* **Work to be completed**
Every line below that has the string "textbf" needs to be copied.

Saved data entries
○ ○ ○ ○ ○ ○ ○
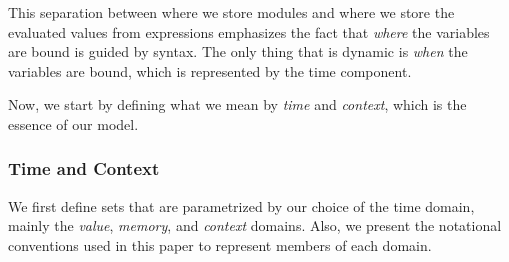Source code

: \documentclass[acmsmall,screen,review]{acmart}
\theoremstyle{definition}
\begin{document}
This separation between where we store modules and where we store the evaluated values from expressions emphasizes the fact that \emph{where} the variables are bound is guided by syntax.
The only thing that is dynamic is \emph{when} the variables are bound, which is represented by the time component.

Now, we start by defining what we mean by \emph{time} and \emph{context}, which is the essence of our model.

\subsubsection{Time and Context}

We first define sets that are parametrized by our choice of the time domain, mainly the \emph{value}, \emph{memory}, and \emph{context} domains.
Also, we present the notational conventions used in this paper to represent members of each domain.
\end{document}
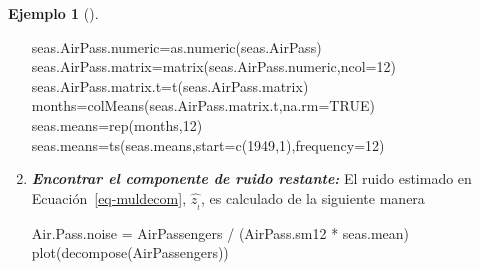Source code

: \documentclass[
  us-letterpaper,
]{scrreprt}
\newenvironment{Shaded}{\begin{snugshade}}{\end{snugshade}}
\newcommand{\AttributeTok}[1]{\textcolor[rgb]{0.40,0.45,0.13}{#1}}
\newcommand{\ConstantTok}[1]{\textcolor[rgb]{0.56,0.35,0.01}{#1}}
\newcommand{\DecValTok}[1]{\textcolor[rgb]{0.68,0.00,0.00}{#1}}
\newcommand{\FunctionTok}[1]{\textcolor[rgb]{0.28,0.35,0.67}{#1}}
\newcommand{\NormalTok}[1]{\textcolor[rgb]{0.00,0.23,0.31}{#1}}
\newcommand{\OtherTok}[1]{\textcolor[rgb]{0.00,0.23,0.31}{#1}}
\newcommand{\SpecialCharTok}[1]{\textcolor[rgb]{0.37,0.37,0.37}{#1}}
\theoremstyle{definition}
\newtheorem{example}{Ejemplo}[chapter]
\theoremstyle{plain}
\theoremstyle{plain}
\theoremstyle{definition}
\theoremstyle{remark}
\begin{document}
\begin{example}[]
\begin{tcolorbox}
\begin{enumerate}
\begin{Shaded}
\begin{Highlighting}[]
\NormalTok{seas.AirPass.numeric}\OtherTok{=}\FunctionTok{as.numeric}\NormalTok{(seas.AirPass) }
\NormalTok{seas.AirPass.matrix}\OtherTok{=}\FunctionTok{matrix}\NormalTok{(seas.AirPass.numeric,}\AttributeTok{ncol=}\DecValTok{12}\NormalTok{) }
\NormalTok{seas.AirPass.matrix.t}\OtherTok{=}\FunctionTok{t}\NormalTok{(seas.AirPass.matrix) }
\NormalTok{months}\OtherTok{=}\FunctionTok{colMeans}\NormalTok{(seas.AirPass.matrix.t,}\AttributeTok{na.rm=}\ConstantTok{TRUE}\NormalTok{) }
\NormalTok{seas.means}\OtherTok{=}\FunctionTok{rep}\NormalTok{(months,}\DecValTok{12}\NormalTok{) }
\NormalTok{seas.means}\OtherTok{=}\FunctionTok{ts}\NormalTok{(seas.means,}\AttributeTok{start=}\FunctionTok{c}\NormalTok{(}\DecValTok{1949}\NormalTok{,}\DecValTok{1}\NormalTok{),}\AttributeTok{frequency=}\DecValTok{12}\NormalTok{)}
\end{Highlighting}
\end{Shaded}
\item
  \textbf{\emph{Encontrar el componente de ruido restante:}} El ruido
  estimado en Ecuación~\ref{eq-muldecom}, \(\hat{z_{_t}}\), es calculado
  de la siguiente manera

\begin{Shaded}
\begin{Highlighting}[]
\NormalTok{Air.Pass.noise }\OtherTok{=}\NormalTok{ AirPassengers }\SpecialCharTok{/}\NormalTok{ (AirPass.sm12 }\SpecialCharTok{*}\NormalTok{ seas.mean)}
\FunctionTok{plot}\NormalTok{(}\FunctionTok{decompose}\NormalTok{(AirPassengers))}
\end{Highlighting}
\end{Shaded}

  \begin{figure}[H]

\end{figure}
\end{enumerate}
\end{tcolorbox}
\end{example}
\end{document}
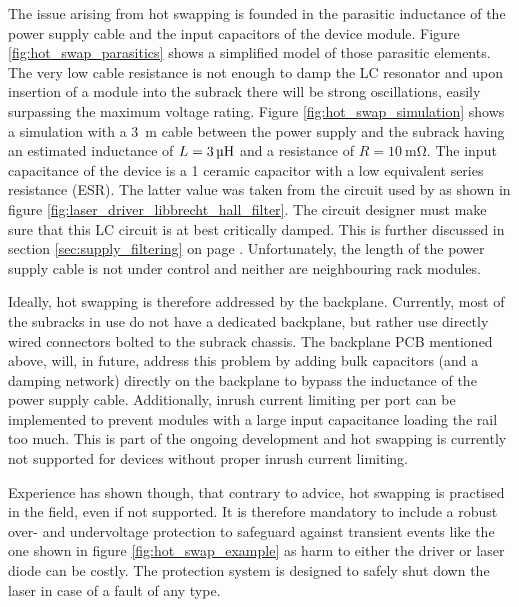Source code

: The issue arising from hot swapping is founded in the parasitic inductance of the power supply cable and the input capacitors of the device module. Figure \ref{fig:hot_swap_parasitics} shows a simplified model of those parasitic elements. The very low cable resistance is not enough to damp the LC resonator and upon insertion of a module into the subrack there will be strong oscillations, easily surpassing the maximum voltage rating. Figure \ref{fig:hot_swap_simulation} shows a simulation with a \qty{3}{\m} cable between the power supply and the subrack having an estimated inductance of $L=\qty{3}{\uH}$ and a resistance of $R=\qty{10}{\milli\ohm}$. The input capacitance of the device is a \qty{1}{\uF} ceramic capacitor with a low equivalent series resistance (ESR). The latter value was taken from the circuit used by \citeauthor{libbrecht_hall} \cite{libbrecht_hall} as shown in figure \ref{fig:laser_driver_libbrecht_hall_filter}. The circuit designer must make sure that this LC circuit is at best critically damped. This is further discussed in section \ref{sec:supply_filtering} on page \pageref{eqn:lc_filter_rd}. Unfortunately, the length of the power supply cable is not under control and neither are neighbouring rack modules.

Ideally, hot swapping is therefore addressed by the backplane. Currently, most of the subracks in use do not have a dedicated backplane, but rather use directly wired connectors bolted to the subrack chassis. The backplane PCB mentioned above, will, in future, address this problem by adding bulk capacitors (and a damping network) directly on the backplane to bypass the inductance of the power supply cable. Additionally, inrush current limiting per port can be implemented to prevent modules with a large input capacitance loading the rail too much. This is part of the ongoing development and hot swapping is currently not supported for devices without proper inrush current limiting.

Experience has shown though, that contrary to advice, hot swapping is practised in the field, even if not supported. It is therefore mandatory to include a robust over- and undervoltage protection to safeguard against transient events like the one shown in figure \ref{fig:hot_swap_example} as harm to either the driver or laser diode can be costly. The protection system is designed to safely shut down the laser in case of a fault of any type.

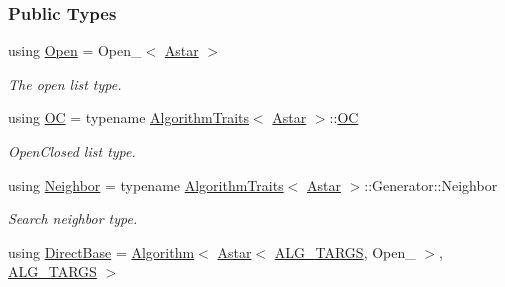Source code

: \subsubsection*{Public Types}
\begin{DoxyCompactItemize}
\item 
using \hyperlink{structalgorithm_1_1Astar_aabcb905343750b0dd6864a67b3df4979}{Open} = Open\+\_\+$<$ \hyperlink{structalgorithm_1_1Astar}{Astar} $>$\hypertarget{structalgorithm_1_1Astar_aabcb905343750b0dd6864a67b3df4979}{}\label{structalgorithm_1_1Astar_aabcb905343750b0dd6864a67b3df4979}

\begin{DoxyCompactList}\small\item\em The open list type. \end{DoxyCompactList}\item 
using \hyperlink{structalgorithm_1_1Astar_a6a2d412041da0eb508a6940db37c0e32}{OC} = typename \hyperlink{classalgorithm_1_1AlgorithmTraits}{Algorithm\+Traits}$<$ \hyperlink{structalgorithm_1_1Astar}{Astar} $>$\+::\hyperlink{structalgorithm_1_1Astar_a6a2d412041da0eb508a6940db37c0e32}{OC}\hypertarget{structalgorithm_1_1Astar_a6a2d412041da0eb508a6940db37c0e32}{}\label{structalgorithm_1_1Astar_a6a2d412041da0eb508a6940db37c0e32}

\begin{DoxyCompactList}\small\item\em Open\+Closed list type. \end{DoxyCompactList}\item 
using \hyperlink{structalgorithm_1_1Astar_ad0466381ac4e8a67573928a1880b5b6d}{Neighbor} = typename \hyperlink{classalgorithm_1_1AlgorithmTraits}{Algorithm\+Traits}$<$ \hyperlink{structalgorithm_1_1Astar}{Astar} $>$\+::Generator\+::\+Neighbor\hypertarget{structalgorithm_1_1Astar_ad0466381ac4e8a67573928a1880b5b6d}{}\label{structalgorithm_1_1Astar_ad0466381ac4e8a67573928a1880b5b6d}

\begin{DoxyCompactList}\small\item\em Search neighbor type. \end{DoxyCompactList}\item 
using \hyperlink{structalgorithm_1_1Astar_af111bb1ad9f8e76f06ca0aa3c1b9944d}{Direct\+Base} = \hyperlink{structalgorithm_1_1Algorithm}{Algorithm}$<$ \hyperlink{structalgorithm_1_1Astar}{Astar}$<$ \hyperlink{algorithm_8h_a425b5a86fe8dae889a8343e14267c3c0}{A\+L\+G\+\_\+\+T\+A\+R\+GS}, Open\+\_\+ $>$, \hyperlink{algorithm_8h_a425b5a86fe8dae889a8343e14267c3c0}{A\+L\+G\+\_\+\+T\+A\+R\+GS} $>$\hypertarget{structalgorithm_1_1Astar_af111bb1ad9f8e76f06ca0aa3c1b9944d}{}\label{structalgorithm_1_1Astar_af111bb1ad9f8e76f06ca0aa3c1b9944d}


\end{DoxyCompactItemize}
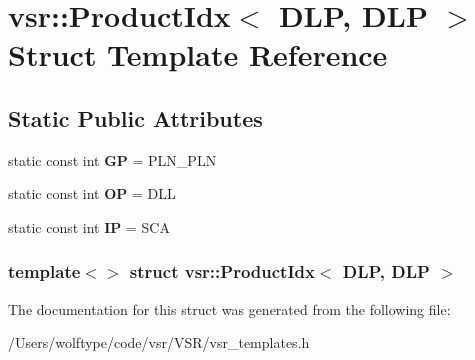 \hypertarget{structvsr_1_1_product_idx_3_01_d_l_p_00_01_d_l_p_01_4}{\section{vsr\-:\-:Product\-Idx$<$ D\-L\-P, D\-L\-P $>$ Struct Template Reference}
\label{structvsr_1_1_product_idx_3_01_d_l_p_00_01_d_l_p_01_4}
}
\subsection*{Static Public Attributes}
\begin{DoxyCompactItemize}
\item 
\hypertarget{structvsr_1_1_product_idx_3_01_d_l_p_00_01_d_l_p_01_4_a671ac3a230c3d05d6fa8a3bf952f012e}{static const int {\bfseries G\-P} = P\-L\-N\-\_\-\-P\-L\-N}\label{structvsr_1_1_product_idx_3_01_d_l_p_00_01_d_l_p_01_4_a671ac3a230c3d05d6fa8a3bf952f012e}

\item 
\hypertarget{structvsr_1_1_product_idx_3_01_d_l_p_00_01_d_l_p_01_4_a9a61ac28d066dde10d86fdd5b697f3d2}{static const int {\bfseries O\-P} = D\-L\-L}\label{structvsr_1_1_product_idx_3_01_d_l_p_00_01_d_l_p_01_4_a9a61ac28d066dde10d86fdd5b697f3d2}

\item 
\hypertarget{structvsr_1_1_product_idx_3_01_d_l_p_00_01_d_l_p_01_4_a7e5e3b575ab7ba0d21e070fe39a8f9c8}{static const int {\bfseries I\-P} = S\-C\-A}\label{structvsr_1_1_product_idx_3_01_d_l_p_00_01_d_l_p_01_4_a7e5e3b575ab7ba0d21e070fe39a8f9c8}

\end{DoxyCompactItemize}
\subsubsection*{template$<$$>$ struct vsr\-::\-Product\-Idx$<$ D\-L\-P, D\-L\-P $>$}



The documentation for this struct was generated from the following file\-:\begin{DoxyCompactItemize}
\item 
/\-Users/wolftype/code/vsr/\-V\-S\-R/vsr\-\_\-templates.\-h\end{DoxyCompactItemize}
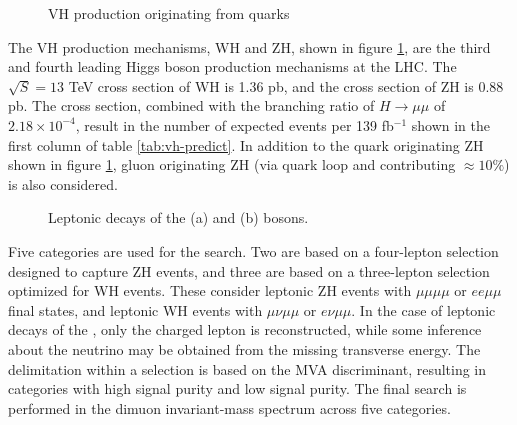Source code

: \begin{figure}[htpb]
  \centering
  \caption{VH production originating from quarks}
    \label{fig:vh-prod}
\end{figure}

The VH production mechanisms, WH and ZH, shown in figure \ref{fig:vh-prod}, are the third and fourth leading Higgs boson production mechanisms at the LHC. The $\sqrt{S}=13$ TeV cross section of WH is 1.36 pb, and the cross section of ZH is 0.88 pb. The cross section, combined with the branching ratio of $H\to\mu\mu$ of $2.18\times10^{-4}$, result in the number of expected events per 139 fb$^{-1}$ shown in the first column of table \ref{tab:vh-predict}. In addition to the quark originating ZH shown in figure \ref{fig:vh-prod}, gluon originating ZH (via quark loop and contributing $\approx10\%$) is also considered.


\begin{figure}[h!]
\captionsetup[subfigure]{position=b}
\centering
{}
\hspace{3em}
  \caption{Leptonic decays of the \W (a) and \Z (b) bosons.}
  \label{fig:vh-decay}
\end{figure}

Five categories are used for the search.
Two are based on a four-lepton selection designed to capture ZH events, and three are based on a three-lepton selection optimized for WH events.
These consider leptonic ZH events with $\mu\mu\mu\mu$ or $ee\mu\mu$ final states, and leptonic WH events with $\mu\nu\mu\mu$ or $e\nu\mu\mu$.
In the case of leptonic decays of the \W, only the charged lepton is reconstructed, while some inference about the neutrino may be obtained from the missing transverse energy.
The delimitation within a selection is based on the MVA discriminant, resulting in categories with high signal purity and low signal purity.
The final search is performed in the dimuon invariant-mass spectrum across five categories.

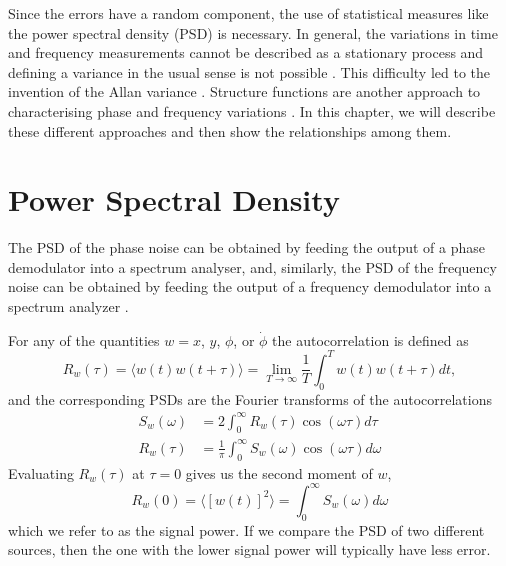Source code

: Since the errors have a random component, the use of statistical measures like the power spectral density (PSD) is necessary. In general, the variations in time and frequency measurements cannot be described as a stationary process and defining a variance in the usual sense is not possible \cite{Allan1974, blair1974time}. This difficulty led to the invention of the Allan variance \cite{Allan1974, blair1974time}. Structure functions are another approach to characterising phase and frequency variations \cite{Lindsey1976}. In this chapter, we will describe these different approaches and then show the relationships among them.

\section{Power Spectral Density} \label{sec:psd}

The PSD of the phase noise can be obtained by feeding the output of a phase demodulator into a spectrum analyser, and, similarly, the PSD of the frequency noise can be obtained by feeding the output of a frequency demodulator into a spectrum analyzer \cite{blair1974time}.

For any of the quantities $w=x$, $y$, $\phi$, or $\dot{\phi}$ the autocorrelation is defined as
%
\begin{equation}
\label{eq:autocorr}
R_w(\tau) = \langle w(t)w(t+\tau) \rangle = \lim\limits_{T\to\infty}\frac{1}{T}\int_{0}^{T} w(t)w(t+\tau)dt,
\end{equation}
%
and the corresponding PSDs are the Fourier transforms of the autocorrelations
%
\begin{align}
S_w(\omega) &= 2\int_0^\infty R_w(\tau)\cos(\omega\tau)d\tau \\
R_w(\tau) &= \frac{1}{\pi}\int_0^\infty S_w(\omega)\cos(\omega\tau)d\omega
\end{align}
%
Evaluating $R_w(\tau)$ at $\tau = 0$ gives us the second moment of $w$, 
%
\begin{equation*}
R_w(0) = \langle [w(t)]^2 \rangle = \int_0^\infty S_w(\omega) d\omega
\end{equation*}
%
which we refer to as the signal power. If we compare the PSD of two different sources, then the one with the lower signal power will typically have less error.

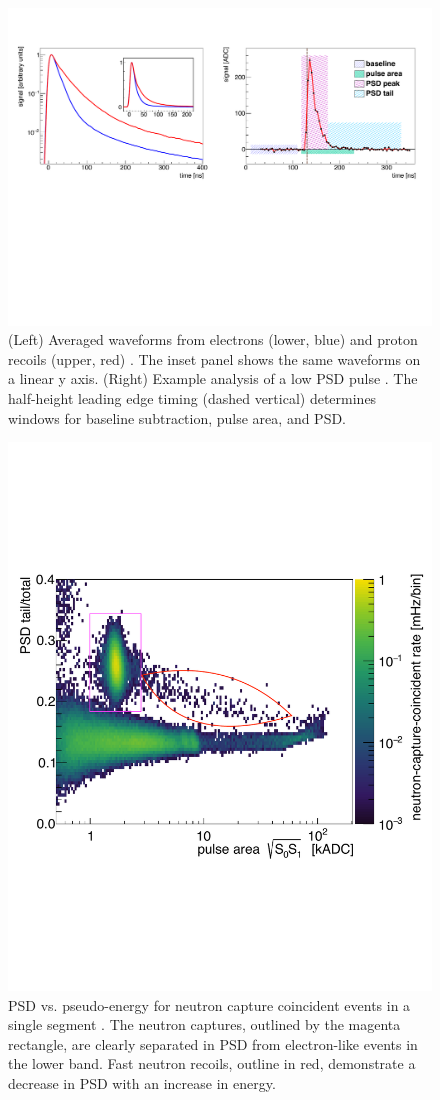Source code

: \begin{figure}[t]
	\centering
	\includegraphics[width=0.99\linewidth]{tex/5-analysis-images/PSD_Define}
	\caption[Typical waveform]{(Left) Averaged waveforms from electrons (lower, blue) and proton recoils (upper, red) \cite{MM:2773}. The inset panel shows the same waveforms on a linear y axis. (Right) Example analysis of a low PSD pulse \cite{MM:2764}. The half-height leading edge timing (dashed vertical) determines windows for baseline subtraction, pulse area, and PSD. }
	\label{fig:psddefine}
\end{figure}

\begin{figure}[h]
	\centering
	\includegraphics[width=0.6\linewidth]{tex/5-analysis-images/PSD_vs_S_NRC}
	\caption[PSD vs. psuedo-energy for neutron coincident events]{PSD vs. pseudo-energy for neutron capture coincident events in a single segment \cite{MM:2731}. The neutron captures, outlined by the magenta rectangle, are clearly separated in PSD from electron-like events in the lower band. Fast neutron recoils, outline in red, demonstrate a decrease in PSD with an increase in energy.}
	\label{fig:psdvss}
\end{figure}


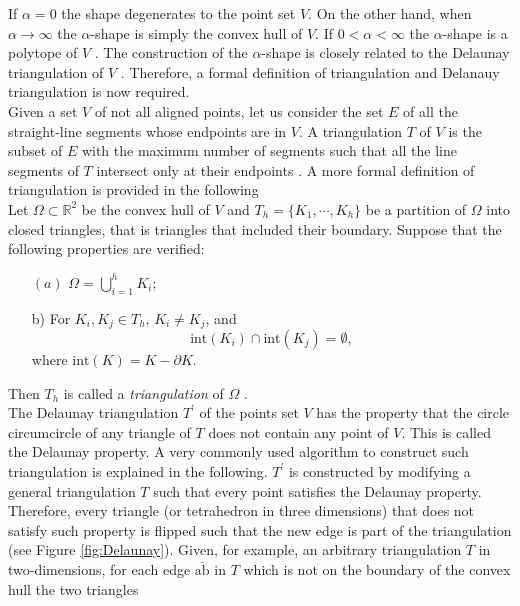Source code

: If $\alpha = 0$ the shape degenerates to the point set $V$. On the other hand, when $\alpha\rightarrow\infty$ the $\alpha$-shape is simply the convex hull of $V$. If $0<\alpha<\infty$ the $\alpha$-shape is a polytope of $V$ \cite{edelsbrunner1994three}. The construction of the $\alpha$-shape is closely related to the Delaunay triangulation of $V$ \cite{mucke1993shapes}. Therefore, a formal definition of triangulation and Delanauy triangulation is now required. \\ \indent
Given a set $V$ of not all aligned points, let us consider the set $E$ of all the straight-line segments whose endpoints are in $V$. 
A triangulation $T$ of $V$ is the subset of $E$ with the maximum number of segments such that all the line segments of $T$ intersect only at their endpoints \cite{lloyd1977triangulations}. 
A more formal definition of triangulation is provided in the following \\ \indent Let $\Omega\subset \mathbb{R}^2$ be the convex hull of $V$ and $T_h = \{K_1, \cdots, K_h\}$ be a partition of $\Omega$ into closed triangles, that is triangles that included their boundary. Suppose that the following properties are verified:
\begin{itemize}
\item[$(a)$] $\Omega = \bigcup_{i = 1}^{h}K_i$;
\item[b)] For $K_i, K_j \in T_h$, $K_i \neq K_j$, and 
\begin{equation*}
\textrm{int}(K_i)\cap \textrm{int}(K_j) = \emptyset,
\end{equation*}
where $\textrm{int}(K) = K-\partial K$.
\end{itemize}
Then $T_h$ is called a \textit{triangulation} of $\Omega$ \cite{Numericalmethods}. \\ \indent
The Delaunay triangulation $T^{\prime}$ of the points set $V$ has the property that the circle circumcircle of any triangle of $T$ does not contain any point of $V$. This is called the Delaunay property. A very commonly used algorithm to construct such triangulation is explained in the following. 
$T^\prime$ is constructed by modifying a general triangulation $T$ such that every point satisfies the Delaunay property. 
Therefore, every triangle (or tetrahedron in three dimensions) that does not satisfy such property is flipped such that the new edge is part of the triangulation (see Figure \ref{fig:Delaunay}). 
Given, for example, an arbitrary triangulation $T$ in two-dimensions, for each edge $\overline{\textrm{ab}}$ in $T$ which is not on the boundary of the convex hull the two triangles 
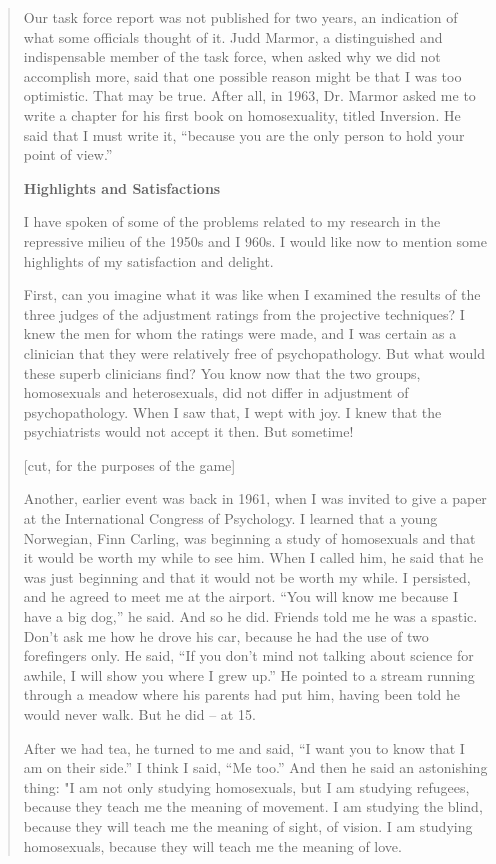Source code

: \begin{quote}
Our task force report was not published for two years, an indication of what some officials thought of it. Judd Marmor, a distinguished and indispensable member of the task force, when asked why we did not accomplish more, said that one possible reason might be that I was too optimistic. That may be true. After all, in 1963, Dr. Marmor asked me to write a chapter for his first book on homosexuality, titled Inversion. He said that I must write it, ``because you are the only person to hold your point of view.''

\textbf{Highlights and Satisfactions} 

I have spoken of some of the problems related to my research in the repressive milieu of the 1950s and I 960s. I would like now to mention some highlights of my satisfaction and delight.

First, can you imagine what it was like when I examined the results of the three judges of the adjustment ratings from the projective techniques? I knew the men for whom the ratings were made, and I was certain as a clinician that they were relatively free of psychopathology. But what would these superb clinicians find? You know now that the two groups, homosexuals and heterosexuals, did not differ in adjustment of psychopathology. When I saw that, I wept with joy. I knew that the psychiatrists would not accept it then. But sometime!

[cut, for the purposes of the game]

Another, earlier event was back in 1961, when I was invited to give a paper at the International Congress of Psychology. I learned that a young Norwegian, Finn Carling, was beginning a study of homosexuals and that it would be worth my while to see him. When I called him, he said that he was just beginning and that it would not be worth my while. I persisted, and he agreed to meet me at the airport. ``You will know me because I have a big dog,'' he said. And so he did. Friends told me he was a spastic. Don't ask me how he drove his car, because he had the use of two forefingers only. He said, ``If you don't mind not talking about science for awhile, I will show you where I grew up.'' He pointed to a stream running through a meadow where his parents had put him, having been told he would never walk. But he did – at 15.

After we had tea, he turned to me and said, ``I want you to know that I am on their side.'' I think I said, ``Me too.'' And then he said an astonishing thing: "I am not only studying homosexuals, but I am studying refugees, because they teach me the meaning of movement. I am studying the blind, because they will teach me the meaning of sight, of vision. I am studying homosexuals, because they will teach me the meaning of love.


\end{quote}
○ ○ ○ ○ ○ ○ ○
* **Answer space**
  \textbf{\emph{Encontrar el componente de ruido restante:}} El ruido
\textbf{Highlights and Satisfactions} 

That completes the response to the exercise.